--- START ---
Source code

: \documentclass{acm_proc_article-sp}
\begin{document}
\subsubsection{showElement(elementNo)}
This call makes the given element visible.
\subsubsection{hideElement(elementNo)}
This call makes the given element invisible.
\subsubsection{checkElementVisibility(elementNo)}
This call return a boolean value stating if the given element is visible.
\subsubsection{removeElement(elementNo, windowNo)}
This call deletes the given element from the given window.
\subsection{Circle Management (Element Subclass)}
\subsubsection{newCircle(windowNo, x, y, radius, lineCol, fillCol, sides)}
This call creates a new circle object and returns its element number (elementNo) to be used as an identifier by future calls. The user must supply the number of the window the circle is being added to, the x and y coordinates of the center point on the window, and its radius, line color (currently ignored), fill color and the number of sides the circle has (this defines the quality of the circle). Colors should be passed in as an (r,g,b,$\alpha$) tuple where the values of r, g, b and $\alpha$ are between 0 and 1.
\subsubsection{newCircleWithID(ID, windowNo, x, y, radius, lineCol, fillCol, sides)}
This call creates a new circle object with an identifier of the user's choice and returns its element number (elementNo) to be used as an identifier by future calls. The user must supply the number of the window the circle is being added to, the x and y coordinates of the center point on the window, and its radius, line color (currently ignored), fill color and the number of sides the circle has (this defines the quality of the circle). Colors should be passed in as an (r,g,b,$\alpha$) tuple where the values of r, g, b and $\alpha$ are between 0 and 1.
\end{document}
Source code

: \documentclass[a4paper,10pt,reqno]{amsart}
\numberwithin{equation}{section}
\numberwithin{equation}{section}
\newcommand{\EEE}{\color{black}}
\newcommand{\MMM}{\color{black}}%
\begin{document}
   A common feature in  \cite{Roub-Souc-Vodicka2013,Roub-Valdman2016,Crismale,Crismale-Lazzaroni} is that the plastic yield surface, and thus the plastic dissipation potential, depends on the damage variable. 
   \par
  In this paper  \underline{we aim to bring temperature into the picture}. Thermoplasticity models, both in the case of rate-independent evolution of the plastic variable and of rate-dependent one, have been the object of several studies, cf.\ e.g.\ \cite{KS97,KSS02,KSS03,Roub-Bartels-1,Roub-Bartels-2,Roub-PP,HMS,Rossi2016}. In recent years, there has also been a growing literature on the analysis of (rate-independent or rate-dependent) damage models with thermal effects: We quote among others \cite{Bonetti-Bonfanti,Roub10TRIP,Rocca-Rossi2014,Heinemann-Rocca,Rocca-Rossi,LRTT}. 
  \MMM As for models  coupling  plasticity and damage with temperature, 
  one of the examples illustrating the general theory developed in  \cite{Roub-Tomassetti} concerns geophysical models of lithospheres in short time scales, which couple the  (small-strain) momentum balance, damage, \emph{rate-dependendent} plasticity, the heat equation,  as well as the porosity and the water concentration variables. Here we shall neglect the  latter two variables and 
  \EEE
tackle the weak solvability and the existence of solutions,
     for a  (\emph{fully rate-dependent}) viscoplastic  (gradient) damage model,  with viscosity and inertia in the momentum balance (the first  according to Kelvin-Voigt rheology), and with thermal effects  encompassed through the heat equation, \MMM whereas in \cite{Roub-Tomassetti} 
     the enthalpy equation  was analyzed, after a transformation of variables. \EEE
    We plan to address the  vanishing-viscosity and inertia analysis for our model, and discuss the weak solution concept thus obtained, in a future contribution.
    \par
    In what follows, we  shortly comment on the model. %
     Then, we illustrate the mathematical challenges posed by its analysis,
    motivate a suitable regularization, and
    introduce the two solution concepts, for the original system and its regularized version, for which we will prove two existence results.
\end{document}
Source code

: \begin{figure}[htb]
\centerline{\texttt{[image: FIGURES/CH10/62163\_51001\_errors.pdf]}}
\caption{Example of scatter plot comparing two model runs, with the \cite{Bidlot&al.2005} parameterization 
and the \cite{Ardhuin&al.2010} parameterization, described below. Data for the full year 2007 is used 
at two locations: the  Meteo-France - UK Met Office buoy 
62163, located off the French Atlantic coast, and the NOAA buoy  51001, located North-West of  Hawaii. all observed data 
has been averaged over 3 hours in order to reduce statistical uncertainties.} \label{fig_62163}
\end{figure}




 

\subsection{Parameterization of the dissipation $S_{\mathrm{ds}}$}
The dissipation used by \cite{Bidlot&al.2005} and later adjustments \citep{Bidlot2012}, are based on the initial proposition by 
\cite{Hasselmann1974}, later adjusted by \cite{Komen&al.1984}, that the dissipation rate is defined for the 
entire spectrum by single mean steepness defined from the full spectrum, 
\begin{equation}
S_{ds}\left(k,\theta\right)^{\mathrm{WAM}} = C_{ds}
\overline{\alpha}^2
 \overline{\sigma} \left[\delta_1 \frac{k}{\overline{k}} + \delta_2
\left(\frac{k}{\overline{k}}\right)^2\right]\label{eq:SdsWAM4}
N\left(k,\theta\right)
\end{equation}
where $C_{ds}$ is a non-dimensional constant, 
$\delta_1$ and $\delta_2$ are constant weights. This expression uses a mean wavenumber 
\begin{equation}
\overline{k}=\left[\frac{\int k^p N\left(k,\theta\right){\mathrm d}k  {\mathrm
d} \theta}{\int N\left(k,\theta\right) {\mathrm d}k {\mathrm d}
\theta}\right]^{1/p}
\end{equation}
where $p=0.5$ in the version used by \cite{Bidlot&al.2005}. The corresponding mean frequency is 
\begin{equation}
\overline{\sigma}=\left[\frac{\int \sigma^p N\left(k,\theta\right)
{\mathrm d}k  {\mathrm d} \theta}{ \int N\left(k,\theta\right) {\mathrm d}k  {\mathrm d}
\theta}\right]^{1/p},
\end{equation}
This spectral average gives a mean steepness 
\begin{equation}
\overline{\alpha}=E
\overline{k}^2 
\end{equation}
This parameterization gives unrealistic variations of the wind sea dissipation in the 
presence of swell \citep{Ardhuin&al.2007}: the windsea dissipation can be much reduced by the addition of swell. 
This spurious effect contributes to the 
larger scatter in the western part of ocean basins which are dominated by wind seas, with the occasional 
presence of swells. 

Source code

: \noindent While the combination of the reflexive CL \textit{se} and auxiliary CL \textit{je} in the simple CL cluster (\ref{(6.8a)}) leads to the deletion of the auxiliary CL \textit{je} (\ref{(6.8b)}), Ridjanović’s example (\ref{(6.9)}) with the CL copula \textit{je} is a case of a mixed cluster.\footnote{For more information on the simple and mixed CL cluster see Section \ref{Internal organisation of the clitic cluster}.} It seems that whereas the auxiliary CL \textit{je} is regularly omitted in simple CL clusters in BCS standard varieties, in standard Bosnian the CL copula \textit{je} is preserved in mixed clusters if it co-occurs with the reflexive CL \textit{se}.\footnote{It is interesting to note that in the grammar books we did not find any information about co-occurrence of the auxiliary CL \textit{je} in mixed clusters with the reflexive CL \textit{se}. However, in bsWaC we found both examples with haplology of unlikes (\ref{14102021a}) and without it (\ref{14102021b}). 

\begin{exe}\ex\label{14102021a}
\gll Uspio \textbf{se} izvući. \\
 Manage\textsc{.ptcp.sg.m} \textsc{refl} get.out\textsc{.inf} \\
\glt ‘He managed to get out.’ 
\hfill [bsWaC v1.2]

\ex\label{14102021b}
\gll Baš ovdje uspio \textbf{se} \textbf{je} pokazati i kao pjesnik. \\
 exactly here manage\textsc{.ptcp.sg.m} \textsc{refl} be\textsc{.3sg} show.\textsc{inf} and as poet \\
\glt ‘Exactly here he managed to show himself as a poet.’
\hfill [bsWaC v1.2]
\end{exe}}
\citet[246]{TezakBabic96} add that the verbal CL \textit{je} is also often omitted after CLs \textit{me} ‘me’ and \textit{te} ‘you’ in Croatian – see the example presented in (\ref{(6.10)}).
--- END ---
Exercise instructions -> Return the total number of lines in the records that contain "temperature", without any explanation.

Response -> 2